[[ Material to process, beginning ]]

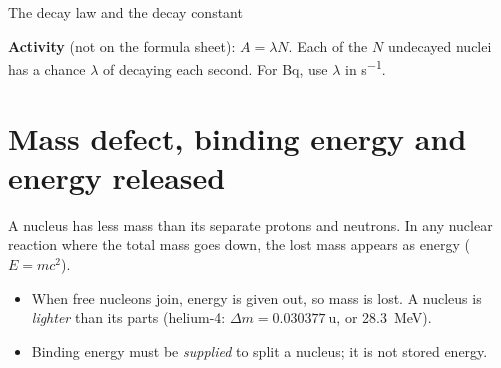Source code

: \begin{formulacard}{The decay law and the decay constant}
  \begin{symbols}
  \end{symbols}
\end{formulacard}

\textbf{Activity} (not on the formula sheet): $A = \lambda N$. Each of the $N$ undecayed
nuclei has a chance $\lambda$ of decaying each second. For Bq, use $\lambda$ in \si{s^{-1}}.

\section{Mass defect, binding energy and energy released}\label{ch4:sec:binding}

\begin{bigidea}
A nucleus has less mass than its separate protons and neutrons. In any nuclear reaction
where the total mass goes down, the lost mass appears as energy ($E = mc^2$).
\end{bigidea}

\begin{keywords}
\end{keywords}

\begin{itemize}
  \item When free nucleons join, energy is given out, so mass is lost. A nucleus is
        \emph{lighter} than its parts (helium-4: $\Delta m = \qty{0.030377}{\amu}$, or
        \qty{28.3}{MeV}).
  \item Binding energy must be \emph{supplied} to split a nucleus; it is not stored energy.
\end{itemize}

[[ Material to process, end ]]

## Work instructions
Replicate the material above verbatim; images stay out of the copy.

## Result
Source code

: \begin{formulacard}{The decay law and the decay constant}
  \begin{symbols}
  \end{symbols}
\end{formulacard}

\textbf{Activity} (not on the formula sheet): $A = \lambda N$. Each of the $N$ undecayed
nuclei has a chance $\lambda$ of decaying each second. For Bq, use $\lambda$ in \si{s^{-1}}.

\section{Mass defect, binding energy and energy released}\label{ch4:sec:binding}

\begin{bigidea}
A nucleus has less mass than its separate protons and neutrons. In any nuclear reaction
where the total mass goes down, the lost mass appears as energy ($E = mc^2$).
\end{bigidea}

\begin{keywords}
\end{keywords}

\begin{itemize}
  \item When free nucleons join, energy is given out, so mass is lost. A nucleus is
        \emph{lighter} than its parts (helium-4: $\Delta m = \qty{0.030377}{\amu}$, or
        \qty{28.3}{MeV}).
  \item Binding energy must be \emph{supplied} to split a nucleus; it is not stored energy.
\end{itemize}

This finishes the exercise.